** WHAT YOU WILL DO **
Report every line of the records below that contains the word "want".

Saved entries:

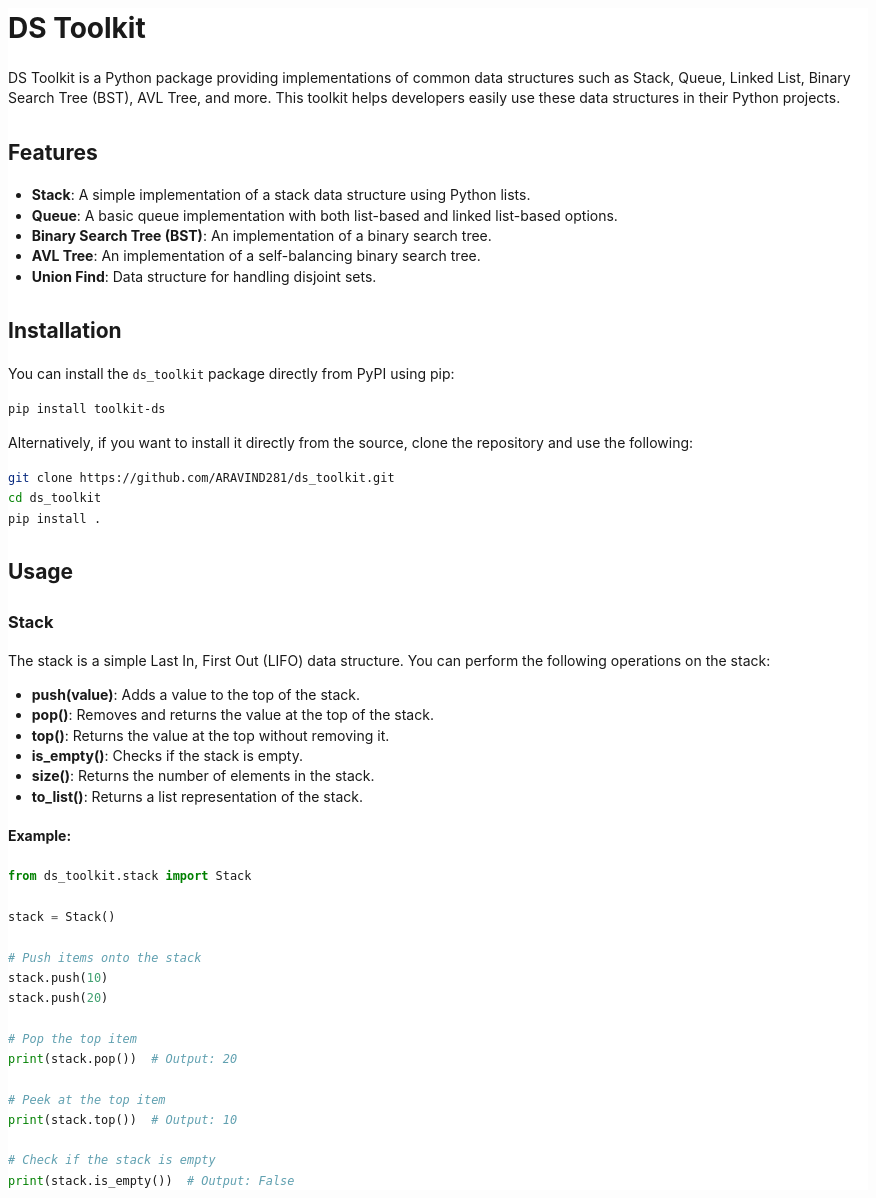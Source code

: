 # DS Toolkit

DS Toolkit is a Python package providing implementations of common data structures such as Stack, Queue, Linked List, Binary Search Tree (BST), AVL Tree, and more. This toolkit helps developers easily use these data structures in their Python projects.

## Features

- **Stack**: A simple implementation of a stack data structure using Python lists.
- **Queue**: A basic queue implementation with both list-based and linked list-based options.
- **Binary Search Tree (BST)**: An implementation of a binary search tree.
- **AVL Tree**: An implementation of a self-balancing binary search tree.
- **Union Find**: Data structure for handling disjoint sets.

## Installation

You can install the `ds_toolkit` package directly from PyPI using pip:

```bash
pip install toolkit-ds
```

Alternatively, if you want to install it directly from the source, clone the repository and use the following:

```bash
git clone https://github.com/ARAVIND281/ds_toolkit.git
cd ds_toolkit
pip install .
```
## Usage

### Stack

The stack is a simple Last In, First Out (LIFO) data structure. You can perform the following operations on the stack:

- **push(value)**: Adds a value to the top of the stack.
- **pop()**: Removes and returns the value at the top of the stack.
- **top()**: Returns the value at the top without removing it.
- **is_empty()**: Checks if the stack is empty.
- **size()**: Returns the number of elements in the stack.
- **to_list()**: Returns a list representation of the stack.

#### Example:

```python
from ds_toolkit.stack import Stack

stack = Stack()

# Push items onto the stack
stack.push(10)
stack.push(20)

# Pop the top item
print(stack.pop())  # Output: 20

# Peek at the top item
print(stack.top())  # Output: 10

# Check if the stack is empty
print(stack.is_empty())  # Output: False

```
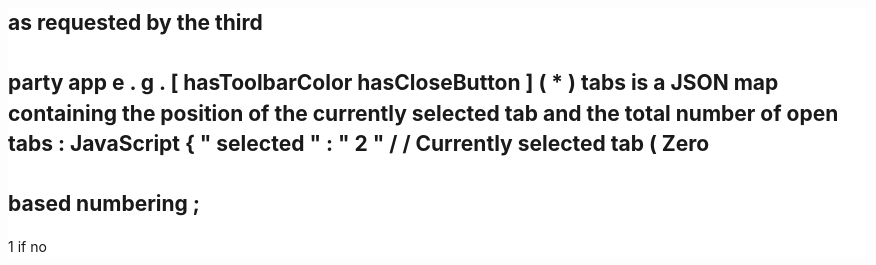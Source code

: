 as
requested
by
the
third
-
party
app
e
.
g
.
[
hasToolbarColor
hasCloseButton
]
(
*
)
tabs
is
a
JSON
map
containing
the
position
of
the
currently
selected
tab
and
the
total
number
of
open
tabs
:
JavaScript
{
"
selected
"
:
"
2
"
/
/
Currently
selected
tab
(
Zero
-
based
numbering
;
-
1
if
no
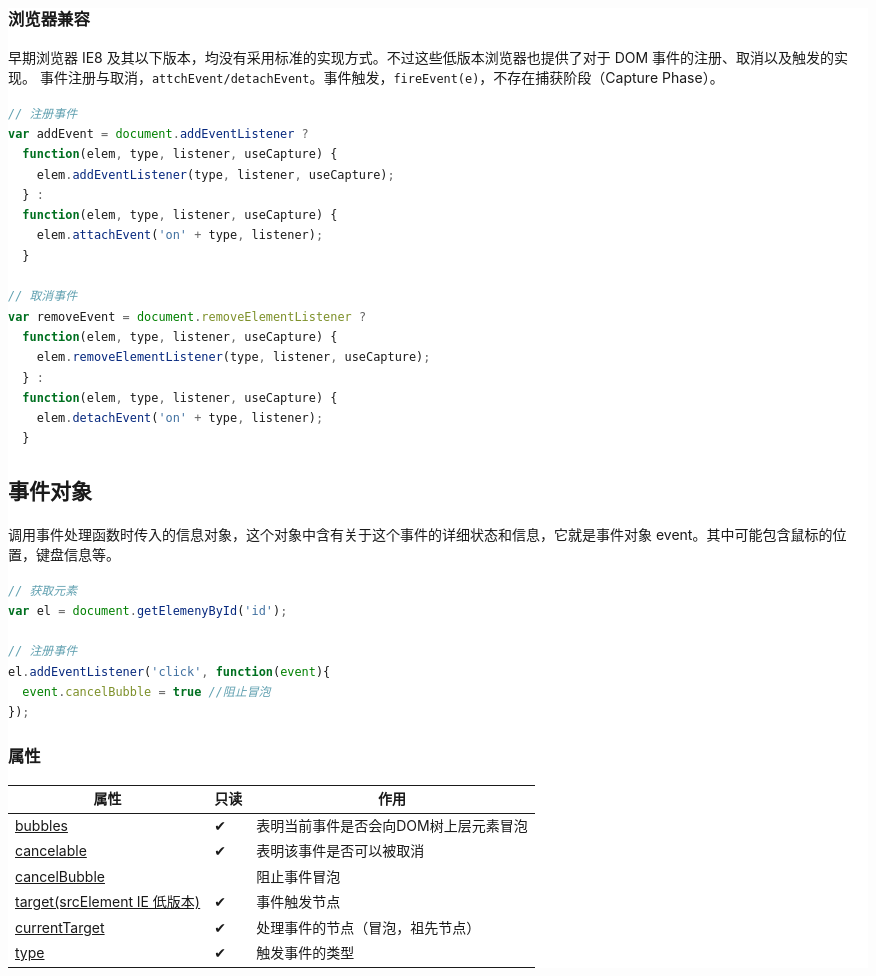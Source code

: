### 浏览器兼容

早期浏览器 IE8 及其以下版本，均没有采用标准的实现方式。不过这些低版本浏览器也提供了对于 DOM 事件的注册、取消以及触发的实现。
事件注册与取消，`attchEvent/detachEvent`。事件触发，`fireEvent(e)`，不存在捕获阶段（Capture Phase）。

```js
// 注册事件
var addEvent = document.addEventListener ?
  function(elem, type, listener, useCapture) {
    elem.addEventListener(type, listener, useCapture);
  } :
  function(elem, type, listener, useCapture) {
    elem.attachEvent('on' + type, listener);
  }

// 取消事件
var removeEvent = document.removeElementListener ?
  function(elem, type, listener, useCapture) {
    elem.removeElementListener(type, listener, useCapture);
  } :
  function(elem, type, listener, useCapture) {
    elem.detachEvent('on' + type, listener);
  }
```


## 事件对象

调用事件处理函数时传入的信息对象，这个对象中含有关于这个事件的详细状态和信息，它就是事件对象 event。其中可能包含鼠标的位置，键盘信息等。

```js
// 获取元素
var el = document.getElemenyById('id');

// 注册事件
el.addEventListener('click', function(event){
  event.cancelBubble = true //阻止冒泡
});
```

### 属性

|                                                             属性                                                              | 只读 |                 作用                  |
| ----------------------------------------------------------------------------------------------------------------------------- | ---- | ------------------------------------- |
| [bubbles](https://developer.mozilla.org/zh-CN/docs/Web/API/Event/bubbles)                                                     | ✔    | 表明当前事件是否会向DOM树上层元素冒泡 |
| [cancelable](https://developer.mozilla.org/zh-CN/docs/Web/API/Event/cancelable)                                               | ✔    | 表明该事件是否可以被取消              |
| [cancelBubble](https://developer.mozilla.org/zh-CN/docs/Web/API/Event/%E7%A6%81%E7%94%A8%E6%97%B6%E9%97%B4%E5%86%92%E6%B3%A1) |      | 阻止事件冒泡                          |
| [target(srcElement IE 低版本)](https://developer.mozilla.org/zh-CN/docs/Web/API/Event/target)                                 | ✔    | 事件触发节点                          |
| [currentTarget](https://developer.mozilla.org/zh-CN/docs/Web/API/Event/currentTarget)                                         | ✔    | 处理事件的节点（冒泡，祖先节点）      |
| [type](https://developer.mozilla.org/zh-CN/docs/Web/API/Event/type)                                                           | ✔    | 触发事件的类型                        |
---
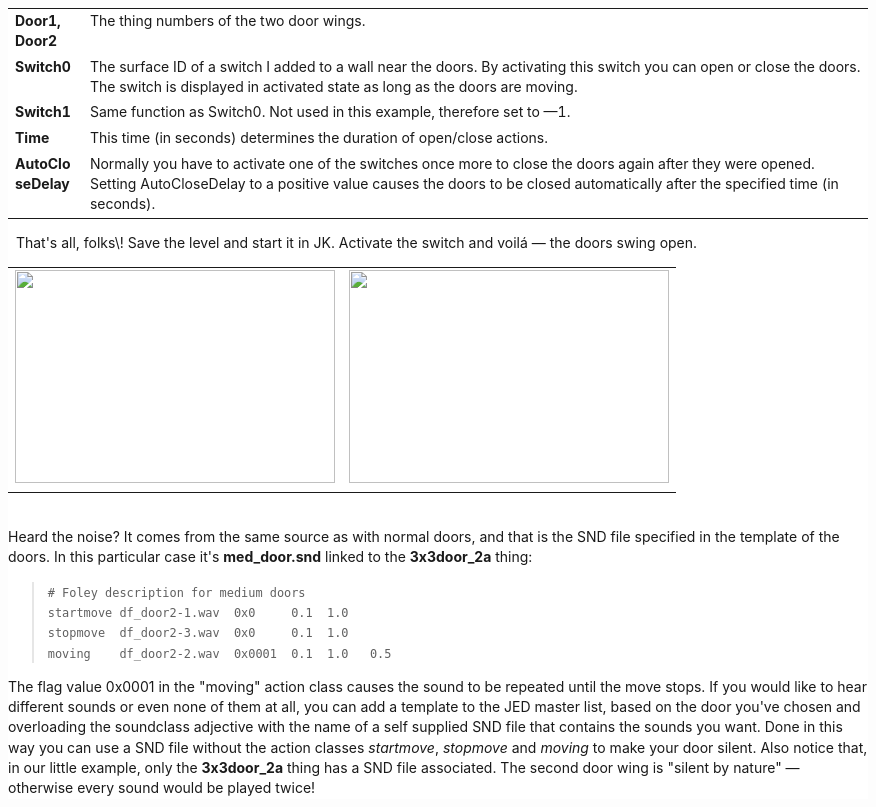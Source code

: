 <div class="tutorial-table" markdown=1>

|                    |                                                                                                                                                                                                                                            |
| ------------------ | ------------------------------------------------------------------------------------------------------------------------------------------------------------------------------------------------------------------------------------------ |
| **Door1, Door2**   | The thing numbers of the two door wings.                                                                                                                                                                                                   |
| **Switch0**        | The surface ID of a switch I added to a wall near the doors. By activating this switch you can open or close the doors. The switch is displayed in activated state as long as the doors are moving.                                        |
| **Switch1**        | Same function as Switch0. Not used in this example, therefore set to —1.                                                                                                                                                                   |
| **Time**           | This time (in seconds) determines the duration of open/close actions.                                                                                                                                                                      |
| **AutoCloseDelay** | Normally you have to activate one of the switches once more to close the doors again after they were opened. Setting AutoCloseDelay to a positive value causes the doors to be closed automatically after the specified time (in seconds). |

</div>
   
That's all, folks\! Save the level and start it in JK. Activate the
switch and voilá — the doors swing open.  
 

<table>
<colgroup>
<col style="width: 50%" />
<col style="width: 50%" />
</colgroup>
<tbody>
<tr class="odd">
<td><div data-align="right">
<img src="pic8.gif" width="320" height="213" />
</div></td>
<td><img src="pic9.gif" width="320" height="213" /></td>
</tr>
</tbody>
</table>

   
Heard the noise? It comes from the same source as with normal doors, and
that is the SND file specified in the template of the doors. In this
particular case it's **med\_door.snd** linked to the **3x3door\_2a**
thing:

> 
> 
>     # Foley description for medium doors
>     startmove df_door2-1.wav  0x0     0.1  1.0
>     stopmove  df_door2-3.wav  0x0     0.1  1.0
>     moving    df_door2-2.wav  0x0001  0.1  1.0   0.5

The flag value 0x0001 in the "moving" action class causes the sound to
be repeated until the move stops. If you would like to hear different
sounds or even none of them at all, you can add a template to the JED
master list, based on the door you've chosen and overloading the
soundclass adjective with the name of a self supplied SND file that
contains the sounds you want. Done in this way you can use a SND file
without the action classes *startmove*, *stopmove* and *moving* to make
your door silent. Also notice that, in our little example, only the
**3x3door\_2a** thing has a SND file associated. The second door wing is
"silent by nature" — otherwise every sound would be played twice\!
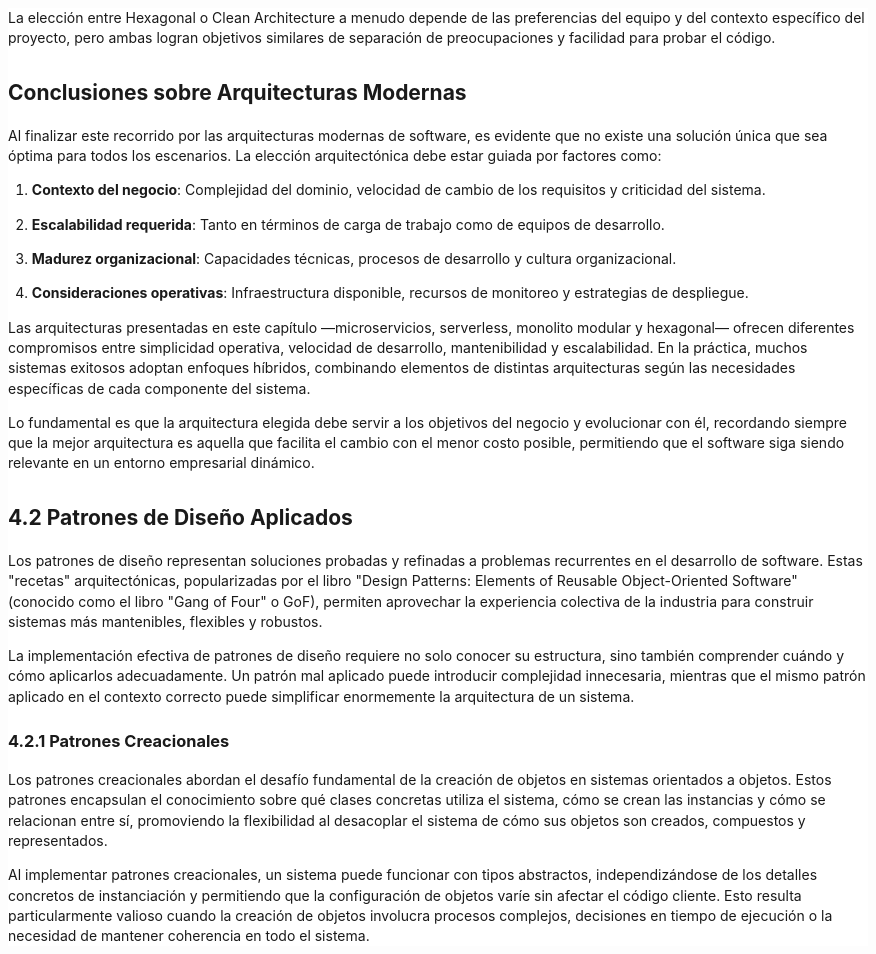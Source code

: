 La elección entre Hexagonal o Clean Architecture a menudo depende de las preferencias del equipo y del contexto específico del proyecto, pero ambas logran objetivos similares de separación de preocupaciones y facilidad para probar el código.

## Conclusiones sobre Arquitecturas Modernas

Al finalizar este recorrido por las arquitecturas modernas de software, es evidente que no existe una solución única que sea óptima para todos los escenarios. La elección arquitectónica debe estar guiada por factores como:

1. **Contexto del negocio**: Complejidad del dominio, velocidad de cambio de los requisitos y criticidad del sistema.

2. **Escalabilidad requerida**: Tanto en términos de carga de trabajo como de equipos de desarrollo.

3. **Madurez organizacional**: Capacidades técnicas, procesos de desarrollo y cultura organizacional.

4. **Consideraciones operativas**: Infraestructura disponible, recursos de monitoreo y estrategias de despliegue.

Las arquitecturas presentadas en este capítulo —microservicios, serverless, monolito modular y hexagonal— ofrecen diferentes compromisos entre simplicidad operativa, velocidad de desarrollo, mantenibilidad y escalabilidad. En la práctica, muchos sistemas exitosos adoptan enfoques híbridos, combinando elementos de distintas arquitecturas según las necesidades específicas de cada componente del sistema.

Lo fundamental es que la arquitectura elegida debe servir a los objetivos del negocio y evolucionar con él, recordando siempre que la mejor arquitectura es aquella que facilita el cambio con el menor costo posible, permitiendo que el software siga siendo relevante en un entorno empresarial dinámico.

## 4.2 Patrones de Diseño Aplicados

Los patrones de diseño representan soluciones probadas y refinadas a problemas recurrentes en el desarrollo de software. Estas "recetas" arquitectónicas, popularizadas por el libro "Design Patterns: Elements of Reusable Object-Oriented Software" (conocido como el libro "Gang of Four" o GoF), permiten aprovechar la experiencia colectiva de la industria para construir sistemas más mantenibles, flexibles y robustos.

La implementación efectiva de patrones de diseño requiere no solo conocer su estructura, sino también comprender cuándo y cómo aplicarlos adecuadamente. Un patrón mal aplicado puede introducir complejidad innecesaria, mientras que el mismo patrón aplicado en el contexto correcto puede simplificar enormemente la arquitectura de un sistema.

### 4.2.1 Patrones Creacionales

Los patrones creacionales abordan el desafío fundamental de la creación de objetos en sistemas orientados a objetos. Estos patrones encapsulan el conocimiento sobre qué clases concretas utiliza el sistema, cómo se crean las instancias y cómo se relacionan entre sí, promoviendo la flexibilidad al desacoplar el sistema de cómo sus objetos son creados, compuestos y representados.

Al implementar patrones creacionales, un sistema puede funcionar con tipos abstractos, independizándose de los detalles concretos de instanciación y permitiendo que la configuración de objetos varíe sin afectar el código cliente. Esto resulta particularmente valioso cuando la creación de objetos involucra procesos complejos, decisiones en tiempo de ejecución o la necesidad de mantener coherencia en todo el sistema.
---
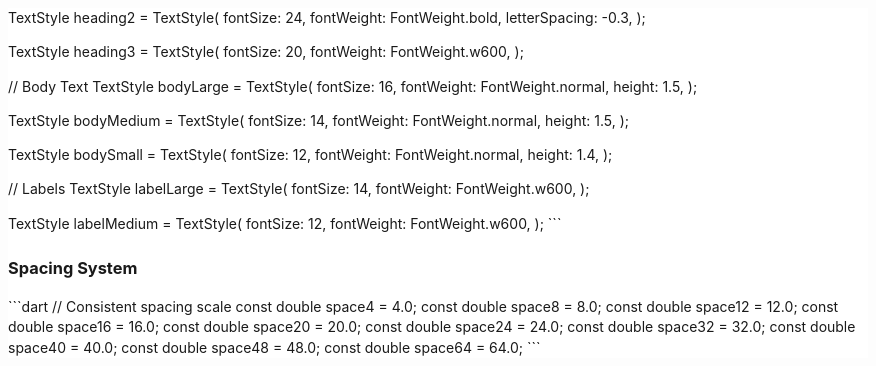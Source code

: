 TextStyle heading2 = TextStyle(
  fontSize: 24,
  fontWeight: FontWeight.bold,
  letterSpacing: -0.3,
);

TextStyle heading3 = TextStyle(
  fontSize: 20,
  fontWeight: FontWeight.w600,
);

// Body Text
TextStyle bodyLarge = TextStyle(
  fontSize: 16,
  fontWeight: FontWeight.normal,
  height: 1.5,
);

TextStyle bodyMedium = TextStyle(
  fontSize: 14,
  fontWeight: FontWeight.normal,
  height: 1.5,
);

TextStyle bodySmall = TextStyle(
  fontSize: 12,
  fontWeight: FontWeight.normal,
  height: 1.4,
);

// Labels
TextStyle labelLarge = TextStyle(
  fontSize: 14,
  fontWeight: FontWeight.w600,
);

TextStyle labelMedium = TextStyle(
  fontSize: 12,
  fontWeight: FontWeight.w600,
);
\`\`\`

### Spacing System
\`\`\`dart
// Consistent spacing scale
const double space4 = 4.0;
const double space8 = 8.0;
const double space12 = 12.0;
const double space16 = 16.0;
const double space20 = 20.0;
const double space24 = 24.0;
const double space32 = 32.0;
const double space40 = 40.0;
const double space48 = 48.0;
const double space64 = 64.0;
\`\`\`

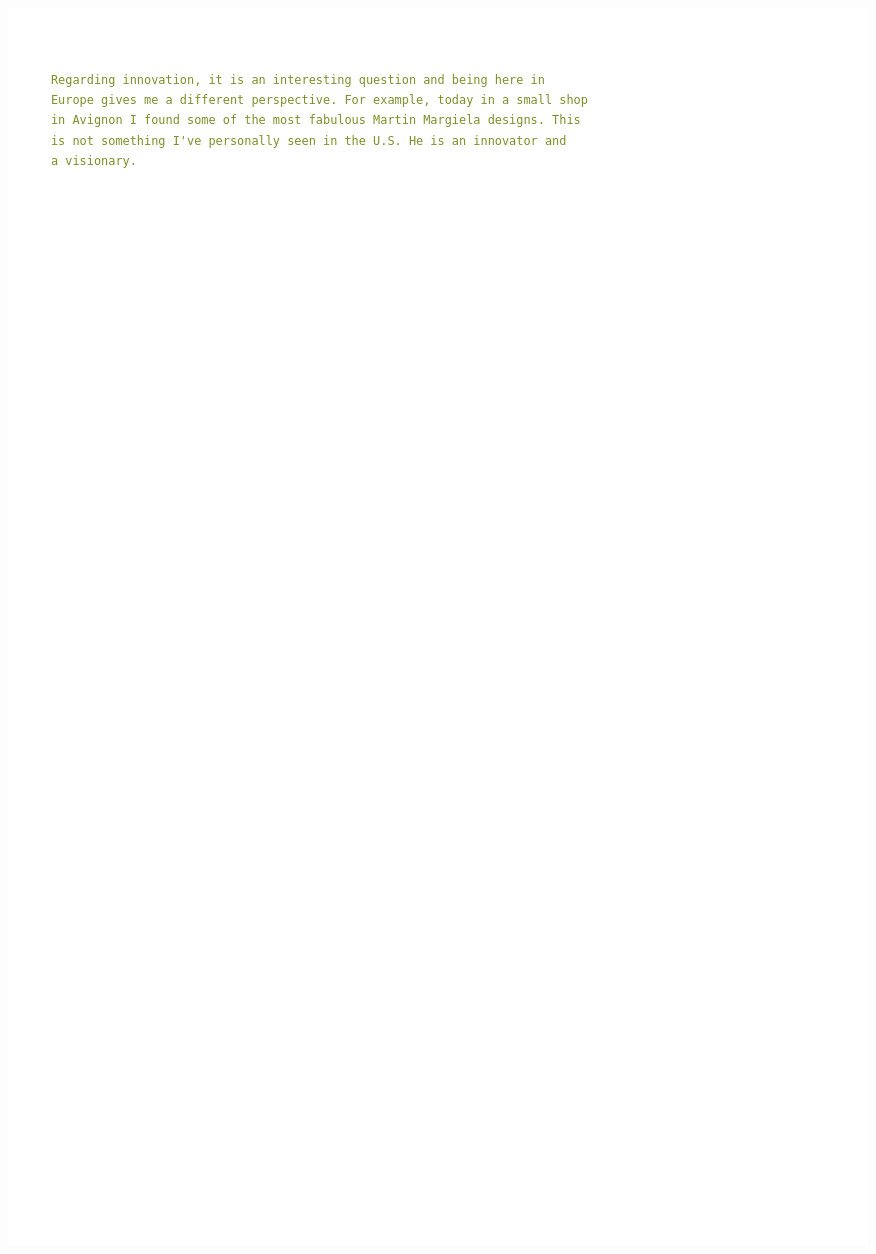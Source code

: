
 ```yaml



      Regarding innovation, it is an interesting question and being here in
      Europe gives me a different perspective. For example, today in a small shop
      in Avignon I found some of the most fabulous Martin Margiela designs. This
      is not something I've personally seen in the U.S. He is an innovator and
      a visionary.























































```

** ANSWER TO THIS EXERCISE **
Alternatively, if you want to install it directly from the source, clone the repository and use the following:
contains the sounds you want. Done in this way you can use a SND file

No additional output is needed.